I w walce z malarią. Czyli tysiąc sześćset dziewięćdziesiąty ósmy powód, aby uwielbiać Mistera B.  

Nasz dzielny superbohater nie spoczywa na laurach. Po wcieleniu się w rolę Terminatora , uratowaniu świata, zaliczeniu dwóch asyst w niedzielnym meczu czas na działalność charytatywną. Becks w asyście niemniej uciachowionego Andy'ego Murraya udał się wczoraj do samego premiera Wilekiej Brytanii Gordona Browna. Z dziennikarskiego obowiązku dodamy, że towarzyszyła im jeszcze Denise Lewis, angielska siedmioboistka. Wbrew pozorom nie chodziło wcale o to, abyśmy na jednym zdjęciu mogły ustrzelić hat - tricka w postaci premiera, piłkarza i tenisisty (bez siedmioboistki), ale o znacznie szlachetniejszą sprawę.

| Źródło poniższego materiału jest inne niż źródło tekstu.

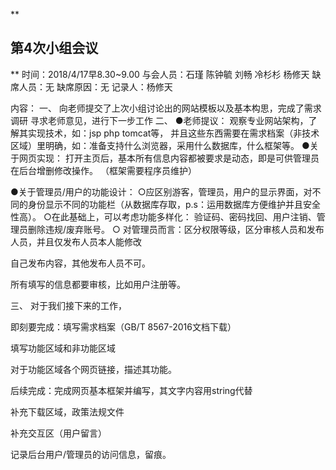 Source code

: ﻿**

第4次小组会议
-------

**
时间：2018/4/17早8.30~9.00
与会人员：石瑾 陈钟毓 刘畅 冷杉杉 杨修天
缺席人员：无
缺席原因：无
记录人：杨修天


内容：
一、	向老师提交了上次小组讨论出的网站模板以及基本构思，完成了需求调研
寻求老师意见，进行下一步工作
二、
●老师提议：
观察专业网站架构，了解其实现技术，如：jsp php tomcat等，
并且这些东西需要在需求档案（非技术区域）里明确，如：准备支持什么浏览器，采用什么数据库，什么框架等。
●关于网页实现：
打开主页后，基本所有信息内容都被要求是动态，即是可供管理员在后台增删修改操作。
（框架需要程序员维护）

●关于管理员/用户的功能设计：
	○应区别游客，管理员，用户的显示界面，对不同的身份显示不同的功能栏（从数据库存取，p.s：运用数据库方便维护并且安全性高）。
	○在此基础上，可以考虑功能多样化：
			验证码、密码找回、用户注销、管理员删除违规/废弃账号。
	○
对管理员而言：区分权限等级，区分审核人员和发布人员，并且仅发布人员本人能修改

自己发布内容，其他发布人员不可。

所有填写的信息都要审核，比如用户注册等。

三、	对于我们接下来的工作，

即刻要完成：填写需求档案（GB/T 8567-2016文档下载）
			
填写功能区域和非功能区域

对于功能区域各个网页链接，描述其功能。

后续完成：完成网页基本框架并编写，其文字内容用string代替
		 
补充下载区域，政策法规文件
		
 补充交互区（用户留言）
		
 记录后台用户/管理员的访问信息，留痕。



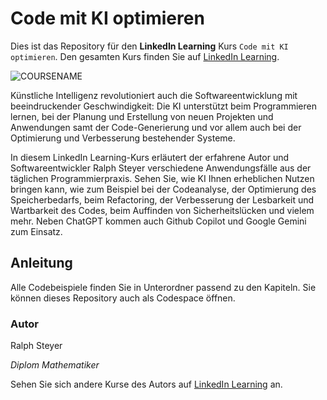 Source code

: # Code mit KI optimieren

Dies ist das Repository für den **LinkedIn Learning** Kurs `Code mit KI optimieren`. Den gesamten Kurs finden Sie auf [LinkedIn Learning][lil-course-url].

![COURSENAME][lil-thumbnail-url] 

Künstliche Intelligenz revolutioniert auch die Softwareentwicklung mit beeindruckender Geschwindigkeit: Die KI unterstützt beim Programmieren lernen, bei der Planung und Erstellung von neuen Projekten und Anwendungen samt der Code-Generierung und vor allem auch bei der Optimierung und Verbesserung bestehender Systeme.

In diesem LinkedIn Learning-Kurs erläutert der erfahrene Autor und Softwareentwickler Ralph Steyer verschiedene Anwendungsfälle aus der täglichen Programmierpraxis. Sehen Sie, wie KI Ihnen erheblichen Nutzen bringen kann, wie zum Beispiel bei der Codeanalyse, der Optimierung des Speicherbedarfs, beim Refactoring, der Verbesserung der Lesbarkeit und Wartbarkeit des Codes, beim Auffinden von Sicherheitslücken und vielem mehr. Neben ChatGPT kommen auch Github Copilot und Google Gemini zum Einsatz.

## Anleitung

Alle Codebeispiele finden Sie in Unterordner passend zu den Kapiteln. Sie können dieses Repository auch als Codespace öffnen.

### Autor

Ralph Steyer

_Diplom Mathematiker_

Sehen Sie sich andere Kurse des Autors auf [LinkedIn Learning](https://www.linkedin.com/learning/instructors/ralph-steyer) an.

[0]: # (Replace these placeholder URLs with actual course URLs)
[lil-course-url]: https://www.linkedin.com/learning/code-mit-ki-optimieren
[lil-thumbnail-url]: https://media.licdn.com/dms/image/v2/D4D0DAQFX5KGybRFSKA/learning-public-crop_675_1200/learning-public-crop_675_1200/0/1729582792985?e=2147483647&v=beta&t=UO9B-9bwsMFwTdgki-9roAoo-58QJecJdaNHHju9tgI
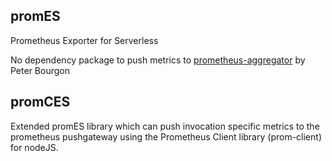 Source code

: ## promES
Prometheus Exporter for Serverless

No dependency package to push metrics to [prometheus-aggregator](https://github.com/peterbourgon/prometheus-aggregator) by Peter Bourgon

## promCES
Extended promES library which can push invocation specific metrics to the prometheus pushgateway using the Prometheus Client library (prom-client) for nodeJS. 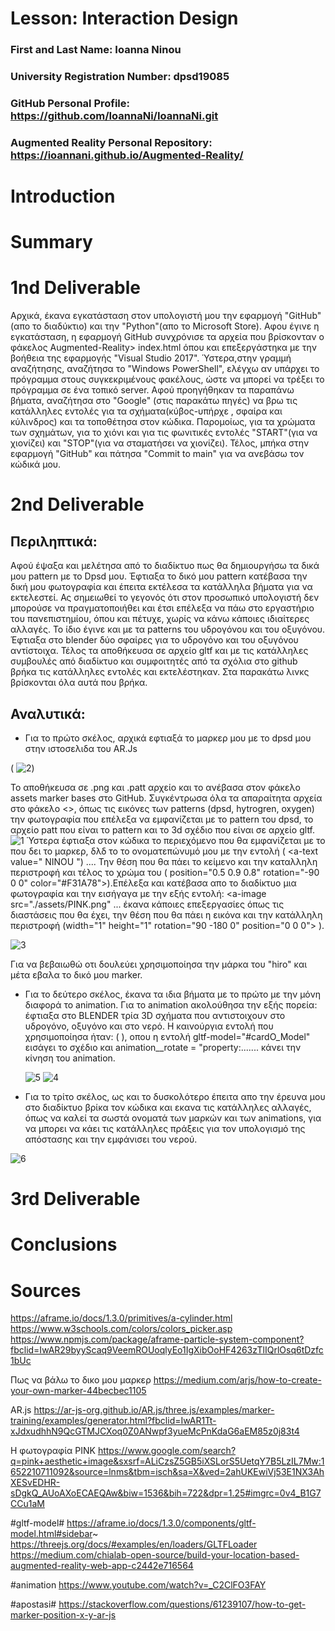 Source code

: # Lesson: Interaction Design

### First and Last Name: Ioanna Ninou
### University Registration Number: dpsd19085
### GitHub Personal Profile: https://github.com/IoannaNi/IoannaNi.git
### Augmented Reality Personal Repository: https://ioannani.github.io/Augmented-Reality/

# Introduction

# Summary


# 1nd Deliverable
Αρχικά, έκανα εγκατάσταση στον υπολογιστή μου την εφαρμογή "GitHub"(απο το διαδύκτιο) και την "Python"(απο το Microsoft Store). Αφου έγινε η εγκατάσταση, η εφαρμογή GitHub συνχρόνισε τα αρχεία που βρίσκονταν ο φάκελος Augmented-Reality> index.html όπου και επεξεργάστηκα με την βοήθεια της εφαρμογής  "Visual Studio 2017". Ύστερα,στην γραμμή αναζήτησης, αναζήτησα το "Windows PowerShell", ελέγχω αν υπάρχει το πρόγραμμα στους συγκεκριμένους φακέλους, ώστε να μπορεί να τρέξει το πρόγραμμα σε ένα τοπικό server. Αφού προηγήθηκαν τα παραπάνω βήματα, αναζήτησα στο "Google" (στις παρακάτω πηγές) να βρω τις κατάλληλες εντολές για τα σχήματα(κύβος-υπήρχε , σφαίρα και κύλινδρος) και τα τοποθέτησα στον κώδικα. Παρομοίως, για τα χρώματα των σχημάτων, για το χιόνι και για τις φωνιτικές εντολές "START"(για να χιονίζει) και "STOP"(για να σταματήσει να χιονίζει). Τέλος, μπήκα στην εφαρμογή "GitHub" και πάτησα "Commit to main" για να ανεβάσω τον κώδικά μου.

# 2nd Deliverable
<h2>Περιληπτικά:</h2>

Αφού έψαξα και μελέτησα από το διαδίκτυο πως θα δημιουργήσω τα δικά μου pattern με το Dpsd μου. Έφτιαξα το δικό μου pattern κατέβασα την δική μου φωτογραφία και έπειτα εκτέλεσα τα κατάλληλα βήματα για να εκτελεστεί.
Ας σημειωθεί το γεγονός ότι στον προσωπικό υπολογιστή δεν μπορούσε να  πραγματοποιήθει και έτσι επέλεξα να πάω στο εργαστήριο του πανεπιστημίου, όπου και πέτυχε, χωρίς να κάνω κάποιες ιδιαίτερες αλλαγές.
Το ίδιο έγινε και με τα patterns του  υδρογόνου και του οξυγόνου. Έφτιαξα στο blender δύο σφαίρες για το υδρογόνο και του οξυγόνου αντίστοιχα. Τέλος τα αποθήκευσα σε αρχείο gltf και με τις κατάλληλες συμβουλές από διαδίκτυο και συμφοιτητές από τα σχόλια στο github βρήκα τις κατάλληλες εντολές και εκτελέστηκαν. Στα παρακάτω λινκς βρίσκονται όλα αυτά που βρήκα.


<h2>Αναλυτικά:</h2>


- Για το πρώτο σκέλος, αρχικά εφτιαξά το μαρκερ μου με το dpsd μου στην ιστοσελιδα του AR.Js 

( ![2](https://user-images.githubusercontent.com/100956310/169598778-afa8f356-53aa-4779-a233-5179db0a6c9c.jpg))


 Το αποθήκευσα σε .png και .patt αρχείο και το ανέβασα στον φάκελο assets marker bases στο GitHub. Συγκέντρωσα όλα τα απαραίτητα αρχεία στο φάκελο <<assets>>, όπως τις εικόνες των patterns (dpsd, hytrogren, oxygen) την φωτογραφία που επέλεξα να εμφανίζεται με το pattern του dpsd, το αρχείο patt που είναι το pattern και το 3d σχέδιο που είναι σε αρχείο gltf. ![1](https://user-images.githubusercontent.com/100956310/169598663-78c63ff3-e538-41c9-bbf6-9507e2eaf2ec.jpg)
 Ύστερα έφτιαξα στον κώδικα το περιεχόμενο που θα εμφανίζεται με το που δει το μαρκερ,  δλδ το το ονοματεπώνυμό μου με την εντολή ( <a-text value=" NINOU ") .... Την θέση που θα πάει το κείμενο και την καταλληλη περιστροφή και τέλος το χρώμα του ( position="0.5 0.9 0.8" rotation="-90 0 0" color="#F31A78"></a-text>).Επέλεξα και κατέβασα απο το διαδίκτυο μια φωτογραφία και την εισήγαγα με την εξής εντολή: <a-image src="./assets/PINK.png" </a-image> ...  έκανα κάποιες επεξεργασίες όπως τις διαστάσεις που θα έχει, την  θέση που θα πάει η εικόνα και την κατάλληλη περιστροφή (width="1"  height="1" rotation="90 -180 0" position="0 0 0"> ). 
 
 
 ![3](https://user-images.githubusercontent.com/100956310/169598984-ff636c33-33f0-46fb-8231-382281d844ee.jpg)



Για να βεβαιωθώ οτι δουλεύει χρησιμοποίησα την μάρκα του "hiro" και μέτα εβαλα το δικό μου marker.
- Για το δεύτερο σκέλος, έκανα τα ιδια βήματα με το πρώτο με την μόνη διαφορά το animation. Για το animation ακολούθησα την εξής πορεία: έφτιαξα στο BLENDER τρία 3D σχήματα που αντιστοιχουν στο υδρογόνο, οξυγόνο και στο νερό. Η καινούργια εντολή που χρησιμοποίησα ήταν: ( <a-entity position="0 1 0" rotation="0 90 0" scale="0.3 0.3 0.3" gltf-model="#cardO_Model"         animation__rotate = "property: rotation; dur: 5000; easing: linear; dir: normal; from:0 0 0; to: 360 0 0; loop: true;" ></a-entity>), οπου η εντολή gltf-model="#cardO_Model"  εισάγει το σχέδιο και animation__rotate = "property:....... κάνει την κίνηση του animation. 
 
  ![5](https://user-images.githubusercontent.com/100956310/169599138-582b0c97-e605-4292-a7b8-5c92f53fb6f1.jpg)
 ![4](https://user-images.githubusercontent.com/100956310/169599186-bad15ca3-3f8a-4afc-bb5a-44eb4dcbad0f.jpg)

 
- Για το τρίτο σκέλος, ως και το δυσκολότερο έπειτα απο την έρευνα μου στο διαδίκτυο βρίκα τον κώδικα και εκανα τις κατάλληλες αλλαγές, όπως να καλεί τα σωστά ονοματά των μαρκών και των animations, για να μπορει να κάει τις κατάλληλες πράξεις για τον υπολογισμό της απόστασης και την εμφάνισει του νερού. 

![6](https://user-images.githubusercontent.com/100956310/169599281-f678bc5d-7f12-49e4-b7a7-a76955d6bfd8.jpg)





# 3rd Deliverable 


# Conclusions


# Sources
https://aframe.io/docs/1.3.0/primitives/a-cylinder.html
https://www.w3schools.com/colors/colors_picker.asp
https://www.npmjs.com/package/aframe-particle-system-component?fbclid=IwAR29byyScaq9VeemROUoqlyEo1IgXibOoHF4263zTlIQrlOsq6tDzfc1bUc

Πως να βάλω το δικο μου μαρκερ
https://medium.com/arjs/how-to-create-your-own-marker-44becbec1105
 
AR.js 
https://ar-js-org.github.io/AR.js/three.js/examples/marker-training/examples/generator.html?fbclid=IwAR1Tt-xJdxudhhN9QcGTMJCXoq0Z0ANwpf3yueMcPnKdaG6aEM85z0j83t4

Η φωτογραφία PINK
https://www.google.com/search?q=pink+aesthetic+image&sxsrf=ALiCzsZ5GB5iXSLorS5UetqY7B5LzIL7Mw:1652210711092&source=lnms&tbm=isch&sa=X&ved=2ahUKEwiVj53E1NX3AhXESvEDHR-sDgkQ_AUoAXoECAEQAw&biw=1536&bih=722&dpr=1.25#imgrc=0v4_B1G7CCu1aM

#gltf-model#
https://aframe.io/docs/1.3.0/components/gltf-model.html#sidebar~
https://threejs.org/docs/#examples/en/loaders/GLTFLoader
https://medium.com/chialab-open-source/build-your-location-based-augmented-reality-web-app-c2442e716564

#animation
https://www.youtube.com/watch?v=_C2ClFO3FAY

#apostasi#
https://stackoverflow.com/questions/61239107/how-to-get-marker-position-x-y-ar-js

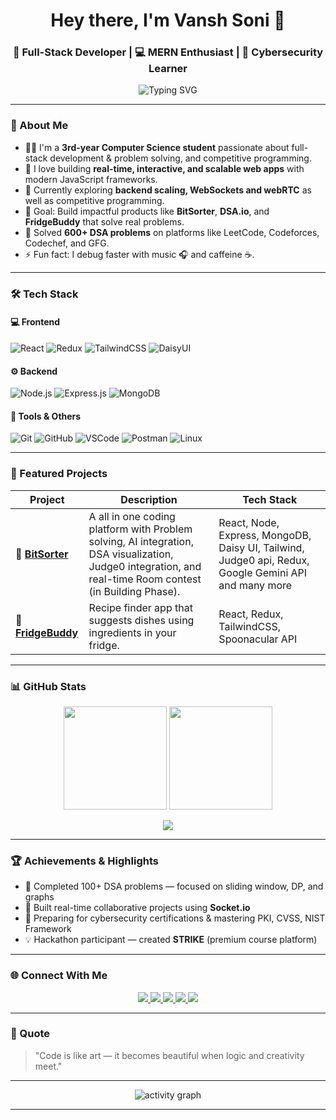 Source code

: <!-- 👋 Vansh Soni GitHub Profile README -->

<h1 align="center">Hey there, I'm Vansh Soni 👋</h1>
<h3 align="center">🚀 Full-Stack Developer | 💻 MERN Enthusiast | 🧠 Cybersecurity Learner</h3>

<p align="center">
  <img src="https://readme-typing-svg.herokuapp.com?font=Fira+Code&pause=1000&center=true&width=435&lines=Turning+ideas+into+code+💡;Building+scalable+full-stack+apps+🚀;Learning+every+day+🧠" alt="Typing SVG" />
</p>

---

### 💫 About Me

- 👨‍💻 I'm a **3rd-year Computer Science student** passionate about full-stack development & problem solving, and competitive programming.  
- 🧩 I love building **real-time, interactive, and scalable web apps** with modern JavaScript frameworks.  
- 🌱 Currently exploring **backend scaling, WebSockets and webRTC** as well as competitive programming.   
- 🎯 Goal: Build impactful products like **BitSorter**, **DSA.io**, and **FridgeBuddy** that solve real problems.
- 🧠 Solved **600+ DSA problems** on platforms like LeetCode, Codeforces, Codechef, and GFG.    
- ⚡ Fun fact: I debug faster with music 🎧 and caffeine ☕.  

---

### 🛠️ Tech Stack

#### 💻 Frontend
![React](https://img.shields.io/badge/React-20232A?style=for-the-badge&logo=react)
![Redux](https://img.shields.io/badge/Redux-593D88?style=for-the-badge&logo=redux)
![TailwindCSS](https://img.shields.io/badge/Tailwind_CSS-06B6D4?style=for-the-badge&logo=tailwindcss)
![DaisyUI](https://img.shields.io/badge/DaisyUI-5A0EF8?style=for-the-badge&logo=tailwindcss)

#### ⚙️ Backend
![Node.js](https://img.shields.io/badge/Node.js-339933?style=for-the-badge&logo=node.js)
![Express.js](https://img.shields.io/badge/Express.js-404D59?style=for-the-badge&logo=express)
![MongoDB](https://img.shields.io/badge/MongoDB-4EA94B?style=for-the-badge&logo=mongodb)

#### 🧰 Tools & Others
![Git](https://img.shields.io/badge/Git-F05033?style=for-the-badge&logo=git)
![GitHub](https://img.shields.io/badge/GitHub-181717?style=for-the-badge&logo=github)
![VSCode](https://img.shields.io/badge/VS_Code-007ACC?style=for-the-badge&logo=visualstudiocode)
![Postman](https://img.shields.io/badge/Postman-F76935?style=for-the-badge&logo=postman)
![Linux](https://img.shields.io/badge/Linux-FCC624?style=for-the-badge&logo=linux)

---

### 🚀 Featured Projects

| Project | Description | Tech Stack |
|----------|--------------|-------------|
| 🧠 **[BitSorter](https://github.com/1508vansh/BitSorter.git)** | A all in one coding platform with Problem solving, AI integration, DSA visualization, Judge0 integration, and real-time Room contest (in Building Phase). | React, Node, Express, MongoDB, Daisy UI, Tailwind, Judge0 api, Redux, Google Gemini API and many more |
| 🍳 **[FridgeBuddy](https://github.com/1508vansh/FridgeBuddy.git)** | Recipe finder app that suggests dishes using ingredients in your fridge. | React, Redux, TailwindCSS, Spoonacular API |

---

### 📊 GitHub Stats

<p align="center">
  <img src="https://github-readme-stats.vercel.app/api?username=vanshsoni&show_icons=true&theme=tokyonight" height="165" />
  <img src="https://github-readme-stats.vercel.app/api/top-langs/?username=vanshsoni&layout=compact&theme=tokyonight" height="165" />
</p>

<p align="center">
  <img src="https://github-readme-streak-stats.herokuapp.com/?user=vanshsoni&theme=tokyonight" />
</p>

---

### 🏆 Achievements & Highlights
- 🧩 Completed 100+ DSA problems — focused on sliding window, DP, and graphs  
- 🧠 Built real-time collaborative projects using **Socket.io**  
- 🔐 Preparing for cybersecurity certifications & mastering PKI, CVSS, NIST Framework  
- 💡 Hackathon participant — created **STRIKE** (premium course platform)

---

### 🌐 Connect With Me

<p align="center">
  <a href="https://linkedin.com/in/vanshsoni" target="_blank">
    <img src="https://img.shields.io/badge/LinkedIn-blue?style=for-the-badge&logo=linkedin" />
  </a>
  <a href="https://github.com/vanshsoni" target="_blank">
    <img src="https://img.shields.io/badge/GitHub-black?style=for-the-badge&logo=github" />
  </a>
  <a href="https://x.com/vansh_soni" target="_blank">
    <img src="https://img.shields.io/badge/Twitter-1DA1F2?style=for-the-badge&logo=twitter" />
  </a>
  <a href="mailto:vanshsoni@gmail.com">
    <img src="https://img.shields.io/badge/Email-D14836?style=for-the-badge&logo=gmail&logoColor=white" />
  </a>
  <a href="https://vanshsoni.dev" target="_blank">
    <img src="https://img.shields.io/badge/Portfolio-000000?style=for-the-badge&logo=firefox&logoColor=white" />
  </a>
</p>

---

### 🧩 Quote
> "Code is like art — it becomes beautiful when logic and creativity meet."

---

<p align="center">
  <img src="https://github-readme-activity-graph.vercel.app/graph?username=vanshsoni&theme=tokyo-night" alt="activity graph" />
</p>

---

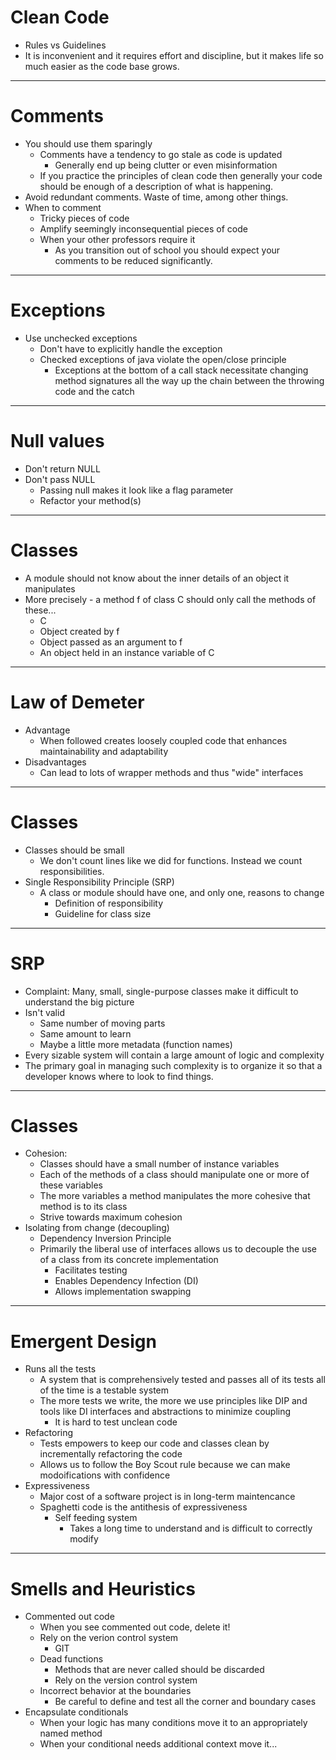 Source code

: # Clean Code

- Rules vs Guidelines
- It is inconvenient and it requires effort and discipline, but it makes life so much easier as the code base grows.

---

# Comments

- You should use them sparingly
  - Comments have a tendency to go stale as code is updated
    - Generally end up being clutter or even misinformation
  - If you practice the principles of clean code then generally your code should be enough of a description of what is happening.
- Avoid redundant comments. Waste of time, among other things.
- When to comment
  - Tricky pieces of code
  - Amplify seemingly inconsequential pieces of code
  - When your other professors require it
    - As you transition out of school you should expect your comments to be reduced significantly.

---

# Exceptions

- Use unchecked exceptions
  - Don't have to explicitly handle the exception
  - Checked exceptions of java violate the open/close principle
    - Exceptions at the bottom of a call stack necessitate changing method signatures all the way up the chain between the throwing code and the catch

---

# Null values

- Don't return NULL
- Don't pass NULL
  - Passing null makes it look like a flag parameter
  - Refactor your method(s)

---

# Classes

- A module should not know about the inner details of an object it manipulates
- More precisely - a method f of class C should only call the methods of these...
  - C
  - Object created by f
  - Object passed as an argument to f
  - An object held in an instance variable of C

---

# Law of Demeter

- Advantage
  - When followed creates loosely coupled code that enhances maintainability and adaptability
- Disadvantages
  - Can lead to lots of wrapper methods and thus "wide" interfaces

---

# Classes

- Classes should be small
  - We don't count lines like we did for functions. Instead we count responsibilities.
- Single Responsibility Principle (SRP)
  - A class or module should have one, and only one, reasons to change
    - Definition of responsibility
    - Guideline for class size

---

# SRP

- Complaint: Many, small, single-purpose classes make it difficult to understand the big picture
- Isn't valid
  - Same number of moving parts
  - Same amount to learn
  - Maybe a little more metadata (function names)
- Every sizable system will contain a large amount of logic and complexity
- The primary goal in managing such complexity is to organize it so that a developer knows where to look to find things.

---

# Classes

- Cohesion:
  - Classes should have a small number of instance variables
  - Each of the methods of a class should manipulate one or more of these variables
  - The more variables a method manipulates the more cohesive that method is to its class
  - Strive towards maximum cohesion
- Isolating from change (decoupling)
  - Dependency Inversion Principle
  - Primarily the liberal use of interfaces allows us to decouple the use of a class from its concrete implementation
    - Facilitates testing
    - Enables Dependency Infection (DI)
    - Allows implementation swapping

---

# Emergent Design

- Runs all the tests
  - A system that is comprehensively tested and passes all of its tests all of the time is a testable system
  - The more tests we write, the more we use principles like DIP and tools like DI interfaces and abstractions to minimize coupling
    - It is hard to test unclean code
- Refactoring
  - Tests empowers to keep our code and classes clean by incrementally refactoring the code
  - Allows us to follow the Boy Scout rule because we can make modoifications with confidence
- Expressiveness
  - Major cost of a software project is in long-term maintencance
  - Spaghetti code is the antithesis of expressiveness
    - Self feeding system
      - Takes a long time to understand and is difficult to correctly modify

---

# Smells and Heuristics

- Commented out code
  - When you see commented out code, delete it!
  - Rely on the verion control system
    - GIT
  - Dead functions
    - Methods that are never called should be discarded
    - Rely on the version control system
  - Incorrect behavior at the boundaries
    - Be careful to define and test all the corner and boundary cases
- Encapsulate conditionals
  - When your logic has many conditions move it to an appropriately named method
  - When your conditional needs additional context move it... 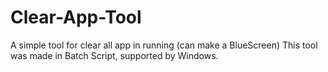 # Clear-App-Tool
A simple tool for clear all app in running (can make a BlueScreen)
This tool was made in Batch Script, supported by Windows.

David i Andy przyszli do premiera, jako przedstawiciele organizacji No More Malaria UK , która wspiera walkę z malarią w krajach afrykańskich. Najskuteczniejszym sposobem ochrony przed malarią jest specjalna siatka, która kosztuje około 5 funtów. Rok temu premier Brown obiecał dostarczyć 20 milionów takich siatek do krajów afrykańskich. Jak na razie dostarczył niecałe 10 milionów, zatem do akcji wkroczyli Becks i spółka. Na swoich skrzydlatych rumakach przybyli na Downing Street numer 10 i przypomnieli premierowi o jego obietnicy.

Tak na marginesie, drogi Davidzie, u nas też jest paru polityków, którzy nie dotrzymują obietnic, więc jakbyście się z Andy'm nudzili, to zapraszamy do Warszawy. A w ogóle to ostatnio szef nam obiecał podwyżkę i nie dotrzymał słowa, więc może wpadniecie do naszej redakcji?

Wracając jednak do ratowania świata, drużyna Mr Becksa podkreśliła, że malaria jest w pełni uleczalna, a najlepszym na nią sposobem jest profilaktyka i rzeczone siatki. "To naprawdę niesamowite, że możemy powstrzymać tę chorobę i że jest to tak łatwe w wykonaniu - powiedział boski David. - Za mniej niż koszt biletu na mecz możemy uratować jedną rodzinę przed śmiercią". Andy Murray dodał zaś, iż chociaż malaria jest w pełni uleczalna, zabija więcej osób w Afryce, niż jakakolwiek inna choroba. "Możemy zmienić ten stan rzeczy i wzywam wszystkie osoby publiczne w Wielkiej Brytanii, aby wsparły naszą akcję" - dodał Andy.

Chyba nie musimy mówić, że jesteśmy zachwycone zarówno dobroczynną działalnością Beckhama, jak i szlachetnością celu. Oraz, rzecz jasna, zdjęciami promującymi całą akcję.